- **TASK DATA**:
+ + +
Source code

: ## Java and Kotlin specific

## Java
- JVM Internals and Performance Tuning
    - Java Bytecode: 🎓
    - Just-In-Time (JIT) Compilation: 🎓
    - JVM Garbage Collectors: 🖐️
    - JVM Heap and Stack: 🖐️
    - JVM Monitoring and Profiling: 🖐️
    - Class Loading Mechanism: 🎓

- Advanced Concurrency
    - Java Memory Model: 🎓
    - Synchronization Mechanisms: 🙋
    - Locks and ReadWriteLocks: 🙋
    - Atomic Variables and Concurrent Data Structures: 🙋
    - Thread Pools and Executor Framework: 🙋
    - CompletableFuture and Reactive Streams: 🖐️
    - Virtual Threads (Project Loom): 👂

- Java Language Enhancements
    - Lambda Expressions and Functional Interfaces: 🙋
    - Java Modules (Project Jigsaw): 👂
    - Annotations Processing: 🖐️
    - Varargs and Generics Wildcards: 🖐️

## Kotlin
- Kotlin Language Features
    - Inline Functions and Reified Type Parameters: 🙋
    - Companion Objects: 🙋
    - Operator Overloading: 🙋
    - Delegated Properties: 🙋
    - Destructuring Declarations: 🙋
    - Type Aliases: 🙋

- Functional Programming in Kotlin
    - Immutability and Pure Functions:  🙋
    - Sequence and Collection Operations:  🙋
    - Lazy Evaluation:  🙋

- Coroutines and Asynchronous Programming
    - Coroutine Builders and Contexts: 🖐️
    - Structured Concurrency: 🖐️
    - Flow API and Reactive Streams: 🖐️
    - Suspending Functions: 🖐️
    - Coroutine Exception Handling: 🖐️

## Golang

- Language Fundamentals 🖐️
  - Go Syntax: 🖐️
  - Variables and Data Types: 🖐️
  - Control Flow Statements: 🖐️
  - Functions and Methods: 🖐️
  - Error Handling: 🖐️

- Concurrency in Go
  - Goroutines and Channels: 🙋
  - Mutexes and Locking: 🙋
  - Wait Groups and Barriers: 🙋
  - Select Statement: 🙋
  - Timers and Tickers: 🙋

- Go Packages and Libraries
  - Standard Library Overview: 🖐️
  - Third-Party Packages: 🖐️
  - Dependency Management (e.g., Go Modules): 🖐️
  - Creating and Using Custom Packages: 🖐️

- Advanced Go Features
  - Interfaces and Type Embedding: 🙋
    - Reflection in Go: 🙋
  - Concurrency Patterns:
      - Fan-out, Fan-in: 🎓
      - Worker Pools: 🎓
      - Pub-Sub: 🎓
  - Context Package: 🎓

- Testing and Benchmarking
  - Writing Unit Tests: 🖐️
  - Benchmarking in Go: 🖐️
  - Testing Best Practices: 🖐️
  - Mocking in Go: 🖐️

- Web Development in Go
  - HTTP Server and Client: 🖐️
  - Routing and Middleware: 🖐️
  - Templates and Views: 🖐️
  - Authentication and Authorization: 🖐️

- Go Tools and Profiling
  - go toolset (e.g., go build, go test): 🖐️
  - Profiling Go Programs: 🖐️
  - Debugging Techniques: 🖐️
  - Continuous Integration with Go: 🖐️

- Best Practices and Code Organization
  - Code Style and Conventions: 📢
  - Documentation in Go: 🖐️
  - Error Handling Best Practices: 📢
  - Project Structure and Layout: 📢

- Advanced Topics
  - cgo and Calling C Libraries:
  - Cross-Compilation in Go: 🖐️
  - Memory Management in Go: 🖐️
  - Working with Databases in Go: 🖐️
+ + +
- **DIRECTIONS**: From the records, copy every line that has the string "Functions" in it.

- **SOLVED PROBLEM**:
    - Inline Functions and Reified Type Parameters: 🙋
    - Immutability and Pure Functions:  🙋
    - Suspending Functions: 🖐️
  - Functions and Methods: 🖐️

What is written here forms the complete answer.